Un mundo de comida chatarra

Foto: Alberto Valdés / EFE

EFE. Roma, Italia. 16 de octubre de 2019.- Alejandro Calvillo comenzó a recibir mensajes con “spyware” justo cuando reclamaba una subida del impuesto a las bebidas azucaradas en México. Su lucha contra la obesidad se volvió incómoda, como la de quienes pretenden cambiar un sistema de alimentación que acarrea graves problemas de salud en todo el mundo.

Calvillo es director de la asociación El Poder del Consumidor y, junto a otras dos personas, ha sido víctima de ataques personales y de un sistema de espionaje “altamente sofisticado”, cuenta desde su oficina.

México, “el paraíso de la comida chatarra”, como él lo llama, es el país latinoamericano con más consumo de ultraprocesados y bebidas azucaradas.

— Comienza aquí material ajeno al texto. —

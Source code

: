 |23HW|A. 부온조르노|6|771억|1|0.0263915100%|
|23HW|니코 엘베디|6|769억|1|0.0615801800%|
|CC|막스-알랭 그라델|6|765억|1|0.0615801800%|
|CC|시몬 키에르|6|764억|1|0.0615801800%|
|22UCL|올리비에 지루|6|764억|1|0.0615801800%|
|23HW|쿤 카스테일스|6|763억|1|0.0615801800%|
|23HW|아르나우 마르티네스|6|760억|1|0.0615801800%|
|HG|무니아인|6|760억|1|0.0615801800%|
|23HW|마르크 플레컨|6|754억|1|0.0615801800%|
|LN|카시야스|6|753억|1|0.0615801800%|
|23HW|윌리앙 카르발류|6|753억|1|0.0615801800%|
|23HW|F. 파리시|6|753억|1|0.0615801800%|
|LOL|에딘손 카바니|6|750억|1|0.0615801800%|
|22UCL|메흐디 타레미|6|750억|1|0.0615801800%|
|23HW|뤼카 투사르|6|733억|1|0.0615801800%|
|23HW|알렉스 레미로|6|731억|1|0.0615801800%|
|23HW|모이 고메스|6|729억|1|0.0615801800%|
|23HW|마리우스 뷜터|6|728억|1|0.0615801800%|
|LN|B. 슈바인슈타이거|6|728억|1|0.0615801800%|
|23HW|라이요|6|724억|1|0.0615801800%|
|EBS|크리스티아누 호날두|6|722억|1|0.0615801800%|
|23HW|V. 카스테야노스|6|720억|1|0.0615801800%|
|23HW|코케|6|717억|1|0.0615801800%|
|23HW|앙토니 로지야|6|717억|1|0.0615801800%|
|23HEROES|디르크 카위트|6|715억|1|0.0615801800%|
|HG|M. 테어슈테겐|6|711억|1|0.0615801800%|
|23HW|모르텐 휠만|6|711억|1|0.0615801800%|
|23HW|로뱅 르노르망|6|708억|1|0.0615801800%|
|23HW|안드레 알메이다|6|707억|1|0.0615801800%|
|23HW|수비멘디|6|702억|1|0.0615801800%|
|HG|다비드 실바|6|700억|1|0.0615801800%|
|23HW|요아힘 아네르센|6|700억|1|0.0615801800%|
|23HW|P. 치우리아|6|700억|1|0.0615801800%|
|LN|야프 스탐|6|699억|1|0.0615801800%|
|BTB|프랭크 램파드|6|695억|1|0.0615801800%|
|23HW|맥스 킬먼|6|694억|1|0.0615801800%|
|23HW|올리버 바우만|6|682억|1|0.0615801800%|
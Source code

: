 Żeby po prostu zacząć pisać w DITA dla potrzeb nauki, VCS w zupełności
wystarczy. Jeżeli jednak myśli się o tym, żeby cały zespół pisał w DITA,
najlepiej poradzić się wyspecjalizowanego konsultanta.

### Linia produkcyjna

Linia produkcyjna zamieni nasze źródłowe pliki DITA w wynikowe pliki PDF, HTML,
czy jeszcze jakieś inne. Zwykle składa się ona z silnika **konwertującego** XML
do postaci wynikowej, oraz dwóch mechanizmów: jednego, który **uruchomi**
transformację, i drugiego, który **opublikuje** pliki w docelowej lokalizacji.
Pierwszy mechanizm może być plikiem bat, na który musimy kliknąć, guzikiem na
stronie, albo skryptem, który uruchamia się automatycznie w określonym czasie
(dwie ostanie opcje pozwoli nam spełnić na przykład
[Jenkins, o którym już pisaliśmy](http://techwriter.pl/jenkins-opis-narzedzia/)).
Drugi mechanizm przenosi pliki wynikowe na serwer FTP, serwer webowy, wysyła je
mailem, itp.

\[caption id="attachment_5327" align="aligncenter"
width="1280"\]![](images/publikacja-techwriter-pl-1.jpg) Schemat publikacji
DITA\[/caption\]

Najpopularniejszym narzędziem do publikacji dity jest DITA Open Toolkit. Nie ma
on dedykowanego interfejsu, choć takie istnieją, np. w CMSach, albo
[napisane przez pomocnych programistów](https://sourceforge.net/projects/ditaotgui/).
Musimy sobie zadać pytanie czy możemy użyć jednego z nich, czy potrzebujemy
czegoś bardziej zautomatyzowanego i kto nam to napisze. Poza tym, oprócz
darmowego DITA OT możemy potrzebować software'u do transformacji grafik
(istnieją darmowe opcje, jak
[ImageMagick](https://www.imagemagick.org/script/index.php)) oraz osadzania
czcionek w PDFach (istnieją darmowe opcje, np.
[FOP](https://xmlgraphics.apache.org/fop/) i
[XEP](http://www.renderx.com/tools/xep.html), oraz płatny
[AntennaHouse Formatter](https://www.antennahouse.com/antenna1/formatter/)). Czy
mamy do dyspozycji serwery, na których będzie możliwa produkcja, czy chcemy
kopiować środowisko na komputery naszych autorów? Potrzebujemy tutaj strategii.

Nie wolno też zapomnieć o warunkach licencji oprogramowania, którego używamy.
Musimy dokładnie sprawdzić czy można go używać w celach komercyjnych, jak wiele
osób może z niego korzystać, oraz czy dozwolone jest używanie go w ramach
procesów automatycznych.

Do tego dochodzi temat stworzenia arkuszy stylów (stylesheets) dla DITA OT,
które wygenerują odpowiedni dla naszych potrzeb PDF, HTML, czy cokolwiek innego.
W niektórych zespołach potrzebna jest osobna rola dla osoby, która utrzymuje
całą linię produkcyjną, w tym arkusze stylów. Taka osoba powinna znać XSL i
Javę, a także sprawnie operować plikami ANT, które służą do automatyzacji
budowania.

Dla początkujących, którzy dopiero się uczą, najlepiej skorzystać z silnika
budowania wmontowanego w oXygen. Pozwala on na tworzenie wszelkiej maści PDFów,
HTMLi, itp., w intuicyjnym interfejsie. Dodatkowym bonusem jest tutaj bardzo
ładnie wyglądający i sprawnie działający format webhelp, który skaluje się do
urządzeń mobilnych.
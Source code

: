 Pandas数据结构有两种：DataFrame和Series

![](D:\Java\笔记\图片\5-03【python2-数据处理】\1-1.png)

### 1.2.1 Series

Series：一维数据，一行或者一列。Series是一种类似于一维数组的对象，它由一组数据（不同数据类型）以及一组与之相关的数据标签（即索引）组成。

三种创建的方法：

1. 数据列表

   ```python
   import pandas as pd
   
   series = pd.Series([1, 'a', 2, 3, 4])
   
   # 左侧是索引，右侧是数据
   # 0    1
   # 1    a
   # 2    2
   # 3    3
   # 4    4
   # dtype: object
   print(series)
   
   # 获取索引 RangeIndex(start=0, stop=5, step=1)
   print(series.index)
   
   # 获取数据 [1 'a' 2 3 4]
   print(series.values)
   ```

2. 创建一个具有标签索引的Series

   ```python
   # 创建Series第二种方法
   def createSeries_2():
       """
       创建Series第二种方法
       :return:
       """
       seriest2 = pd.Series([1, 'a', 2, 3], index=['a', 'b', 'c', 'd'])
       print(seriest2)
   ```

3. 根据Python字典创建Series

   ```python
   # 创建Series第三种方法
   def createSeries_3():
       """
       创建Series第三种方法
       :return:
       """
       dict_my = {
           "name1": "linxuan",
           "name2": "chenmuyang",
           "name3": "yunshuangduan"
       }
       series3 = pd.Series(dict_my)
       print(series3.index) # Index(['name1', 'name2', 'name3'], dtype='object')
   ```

En 2016, su tasa de obesidad adulta fue del 28,4 % (24,3 millones de personas), la tercera más alta de América Latina por detrás de Uruguay (28,9 %) y Chile (28,8 %), según la Organización Mundial de la Salud (OMS).

UNA EPIDEMIA MUNDIAL

América Latina y el Caribe, con 105 millones de adultos obesos y 42 millones de hambrientos, reflejan una tendencia global: en el mundo ya hay más personas obesas que pasando hambre.

Según las últimas estimaciones de la Organización de Naciones Unidas para la Alimentación y la Agricultura (FAO), la prevalencia de la obesidad está aumentando en todas las regiones y lo hace a un ritmo más rápido que el sobrepeso. Ambos problemas afectan a unos 2.000 millones de adultos.

En 2017, el índice de masa corporal alto -que define el sobrepeso y la obesidad, y que ha aumentado su nivel en un 127% desde 1990- influyó en la muerte de 4,7 millones de personas.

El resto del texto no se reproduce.